Сдав свой шедевр издателю и ничуть не сомневаясь в том, что его слава не за горами, Шопенгауэр отправился в длительный вояж по Италии. Перед отъездом он написал Гете, и тот прислал ему рекомендательное письмо к Байрону. Скандально знаменитый английский поэт жил в это время в Венеции, которая как раз оказалась на пути Шопенгауэра. Однажды, когда философ прогуливался вдоль Лидо с какой-то женщиной, мимо него галопом на лошади проскакал Байрон. Женщина вскрикнула, но не столько от испуга, сколько от восторга, что увидела знаменитого романтического героя.

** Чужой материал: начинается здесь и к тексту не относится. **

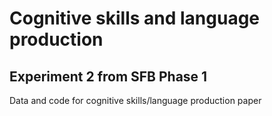 # Cognitive skills and language production
## Experiment 2 from SFB Phase 1

Data and code for cognitive skills/language production paper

Охваченный ревностью, Шопенгауэр решил, что не станет пользоваться рекомендательным письмом Гете. (В последующие годы он приводил этот случай как пример того, что «женщины отвращают человечество от величия».)
Так Шопенгауэр разъезжал по Италии целый год – в Риме он раздражал своими провокационными высказываниями художников, собиравшихся в кафе «Греко» (проповедуя политеизм, называя апостолов «двенадцатью иерусалимскими филистерами» и т. п.); домой же посылал письма о том, что в Италии наслаждается не только ее красотами, но и красотками.
В 1819 г. вышла в свет работа «Мир как воля и представление». Она не просто содержала философскую систему Шопенгауэра в почти завершенном виде, но стала вершиной мысли ее создателя, не претерпев особых изменений в течение следующих сорока лет его жизни. К 1820 г. Шопенгауэр начал заметно тяготиться отсутствием мировой славы. Решив лично взяться за исправление ситуации, он выбил для себя пост приват-доцента в Берлинском университете, где преподавал Гегель. К этому времени Гегель превратился в своего рода толстый снежный покров, укутавший зеленые поля и леса немецкой философии. Настоящий ландшафт был неразличим под этой мутной пеленой зауми, философам оставалось лишь лепить причудливых снеговиков, кидать друг в друга диалектические снежки, кататься на коньках по замерзшим прудам абстракций. Мир толпился и толкался, чтобы послушать лекции Санта-Клауса.
Шопенгауэр сразу заметил, что его конкурент, претендующий на титул супертяжеловеса от германской философии, ничем не лучше шарлатана. Поэтому намеренно объявил, что будет читать свои лекции в то же время, что и Гегель. Однако, увы, его ждало жестокое разочарование – к нему никто не пришел. Чтобы как-то утешить себя после провала своих солипсических лекций, он завязал роман с девятнадцатилетней актрисой Каролиной Медон. Решив, что эта прекрасная юная особа и есть предмет его мечтаний, Шопенгауэр даже начал подумывать о женитьбе (при этом не посвятив в свои планы саму Каролину). Когда же он узнал, что помимо него у нее имеется еще несколько любовников, то пришел в ярость и предложил Каролине денег, чтобы та сделала выбор в его пользу. Затем ему на ум пришла мысль о необходимости очередного годового отпуска в Италии – неплохо было бы отдохнуть и хорошенько все обдумать. Насколько известно, Каролину он с собой не пригласил, однако, прощаясь с ней в Берлине, истово клялся, что мысленно будет с ней неразлучен. Каролина слишком буквально восприняла это расплывчатое обещание и через несколько недель сообщила ему в письме о своей беременности. Как истинный джентльмен, Шопенгауэр галантно решил пребывать с ней в мыслях и дальше и продолжил свое путешествие по Италии.